Many people might not recall who Anna May Wong was.

Wong was considered the first Chinese American movie star, and through her films, public appearances and prominent magazine features, she helped to humanize Chinese Americans to white audiences during a period of overt racism and discrimination. Following her death in 1961, Wong’s image remained a symbol in literature as well as in film.

That’s where poet Sally Wen Mao picked up the trail. Mao wrote a book called “Oculus,” published in 2019 by Minneapolis’ Graywolf Press, with a series of persona poems in Wong’s voice.

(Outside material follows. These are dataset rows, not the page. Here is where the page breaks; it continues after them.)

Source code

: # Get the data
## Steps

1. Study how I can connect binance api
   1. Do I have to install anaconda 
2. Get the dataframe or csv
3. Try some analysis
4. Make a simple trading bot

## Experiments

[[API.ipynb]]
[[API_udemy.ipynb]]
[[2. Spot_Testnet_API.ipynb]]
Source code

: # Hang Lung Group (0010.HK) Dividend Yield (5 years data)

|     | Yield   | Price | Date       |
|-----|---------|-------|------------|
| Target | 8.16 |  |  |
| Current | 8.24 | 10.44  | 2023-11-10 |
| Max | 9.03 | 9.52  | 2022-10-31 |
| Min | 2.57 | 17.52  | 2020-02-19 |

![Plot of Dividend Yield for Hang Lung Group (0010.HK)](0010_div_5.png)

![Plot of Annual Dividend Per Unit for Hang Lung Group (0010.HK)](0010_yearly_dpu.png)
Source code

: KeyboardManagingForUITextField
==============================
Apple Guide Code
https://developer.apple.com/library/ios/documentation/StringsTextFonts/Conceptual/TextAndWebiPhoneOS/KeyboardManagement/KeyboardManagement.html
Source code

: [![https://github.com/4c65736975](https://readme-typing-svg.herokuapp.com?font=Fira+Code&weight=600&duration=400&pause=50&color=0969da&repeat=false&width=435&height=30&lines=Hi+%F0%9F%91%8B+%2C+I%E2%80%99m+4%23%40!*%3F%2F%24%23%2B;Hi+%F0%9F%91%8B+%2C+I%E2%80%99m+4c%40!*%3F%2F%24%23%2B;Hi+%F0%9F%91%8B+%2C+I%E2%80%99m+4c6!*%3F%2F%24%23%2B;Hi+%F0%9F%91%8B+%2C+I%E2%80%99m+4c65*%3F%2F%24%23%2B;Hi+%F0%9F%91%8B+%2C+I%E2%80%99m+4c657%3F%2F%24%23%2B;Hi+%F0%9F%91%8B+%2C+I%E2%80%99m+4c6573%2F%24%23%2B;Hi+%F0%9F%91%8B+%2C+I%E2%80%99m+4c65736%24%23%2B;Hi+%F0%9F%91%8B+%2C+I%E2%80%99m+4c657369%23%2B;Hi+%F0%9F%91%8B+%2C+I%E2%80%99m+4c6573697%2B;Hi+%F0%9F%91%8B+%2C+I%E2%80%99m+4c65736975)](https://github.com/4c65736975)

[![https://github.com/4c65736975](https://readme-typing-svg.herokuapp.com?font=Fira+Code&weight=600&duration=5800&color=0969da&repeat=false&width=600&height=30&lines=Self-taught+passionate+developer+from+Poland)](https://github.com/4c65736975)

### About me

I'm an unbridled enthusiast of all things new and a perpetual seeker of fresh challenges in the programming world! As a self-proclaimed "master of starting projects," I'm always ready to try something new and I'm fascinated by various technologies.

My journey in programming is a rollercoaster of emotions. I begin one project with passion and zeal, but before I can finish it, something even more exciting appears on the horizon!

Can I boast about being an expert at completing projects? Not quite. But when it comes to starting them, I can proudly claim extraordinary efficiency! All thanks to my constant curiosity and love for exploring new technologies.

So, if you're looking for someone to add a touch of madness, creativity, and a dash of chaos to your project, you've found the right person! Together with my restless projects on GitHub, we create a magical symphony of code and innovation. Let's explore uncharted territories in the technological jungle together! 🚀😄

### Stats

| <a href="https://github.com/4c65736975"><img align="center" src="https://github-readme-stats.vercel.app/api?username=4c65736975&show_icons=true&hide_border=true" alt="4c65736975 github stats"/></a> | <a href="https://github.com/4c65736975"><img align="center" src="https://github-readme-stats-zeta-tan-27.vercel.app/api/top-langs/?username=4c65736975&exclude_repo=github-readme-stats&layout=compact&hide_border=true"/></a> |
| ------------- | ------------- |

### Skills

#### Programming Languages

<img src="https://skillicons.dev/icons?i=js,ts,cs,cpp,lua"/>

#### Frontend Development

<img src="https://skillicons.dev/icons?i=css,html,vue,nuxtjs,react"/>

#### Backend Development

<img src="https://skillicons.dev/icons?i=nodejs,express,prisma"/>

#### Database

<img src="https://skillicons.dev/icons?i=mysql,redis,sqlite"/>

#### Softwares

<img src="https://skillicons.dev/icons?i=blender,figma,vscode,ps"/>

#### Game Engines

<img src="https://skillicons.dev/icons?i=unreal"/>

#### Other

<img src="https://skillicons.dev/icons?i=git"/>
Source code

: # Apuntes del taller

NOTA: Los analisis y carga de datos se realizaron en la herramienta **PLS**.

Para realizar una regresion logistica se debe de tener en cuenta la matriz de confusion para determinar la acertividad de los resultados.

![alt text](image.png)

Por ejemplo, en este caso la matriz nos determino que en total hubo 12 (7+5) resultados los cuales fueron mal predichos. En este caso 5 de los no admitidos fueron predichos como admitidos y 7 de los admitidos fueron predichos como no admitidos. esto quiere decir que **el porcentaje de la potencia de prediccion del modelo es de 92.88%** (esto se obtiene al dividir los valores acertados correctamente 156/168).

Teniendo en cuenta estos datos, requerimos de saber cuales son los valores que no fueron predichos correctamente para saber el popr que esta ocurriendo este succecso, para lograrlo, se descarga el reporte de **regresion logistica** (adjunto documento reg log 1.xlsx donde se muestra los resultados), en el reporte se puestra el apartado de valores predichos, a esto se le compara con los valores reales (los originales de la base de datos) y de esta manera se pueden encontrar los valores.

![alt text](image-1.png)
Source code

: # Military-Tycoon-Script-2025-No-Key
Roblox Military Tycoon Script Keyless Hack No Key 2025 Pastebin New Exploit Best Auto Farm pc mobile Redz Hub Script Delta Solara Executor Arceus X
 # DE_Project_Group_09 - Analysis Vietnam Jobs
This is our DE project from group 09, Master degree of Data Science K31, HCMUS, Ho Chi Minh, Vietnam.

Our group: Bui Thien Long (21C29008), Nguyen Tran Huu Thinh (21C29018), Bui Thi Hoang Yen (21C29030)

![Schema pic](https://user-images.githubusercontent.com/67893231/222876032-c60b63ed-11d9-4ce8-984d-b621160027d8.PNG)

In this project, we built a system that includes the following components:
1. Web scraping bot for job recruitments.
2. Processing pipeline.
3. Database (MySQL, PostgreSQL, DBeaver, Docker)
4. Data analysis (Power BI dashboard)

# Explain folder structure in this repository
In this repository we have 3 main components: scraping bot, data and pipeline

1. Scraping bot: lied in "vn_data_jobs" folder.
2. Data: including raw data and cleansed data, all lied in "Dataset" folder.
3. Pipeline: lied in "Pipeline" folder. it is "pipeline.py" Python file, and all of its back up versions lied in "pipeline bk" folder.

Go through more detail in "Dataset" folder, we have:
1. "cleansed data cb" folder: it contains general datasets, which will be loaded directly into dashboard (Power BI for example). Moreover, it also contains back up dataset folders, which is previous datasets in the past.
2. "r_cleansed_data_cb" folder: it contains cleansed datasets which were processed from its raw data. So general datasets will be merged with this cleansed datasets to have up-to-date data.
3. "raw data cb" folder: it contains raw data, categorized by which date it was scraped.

Mao, who received the 2019-20 Sister Mariella Gable Award from the College of Saint Benedict, will conduct a public reading at 7 p.m. Tuesday, Feb. 4, in room 204, Gorecki Center, CSB. The event is free and open to the public.

She will also be in residence Feb. 2-5 at CSB and Saint John’s University.

One of the sequences in “Oculus” speaks in the voice of Wong, “who travels through the history of cinema with a time machine – even past her death and into the future of film, where she finds she has no progeny,” Mao’s website said. 

“With a speculative imagination and a sharpened wit, Mao powerfully confronts the paradoxes of seeing and being seen, the intimacies made possible and ruined by the screen and the many roles and representations that women of color are made to endure in order to survive a culture that seeks to consume them,” her website continued.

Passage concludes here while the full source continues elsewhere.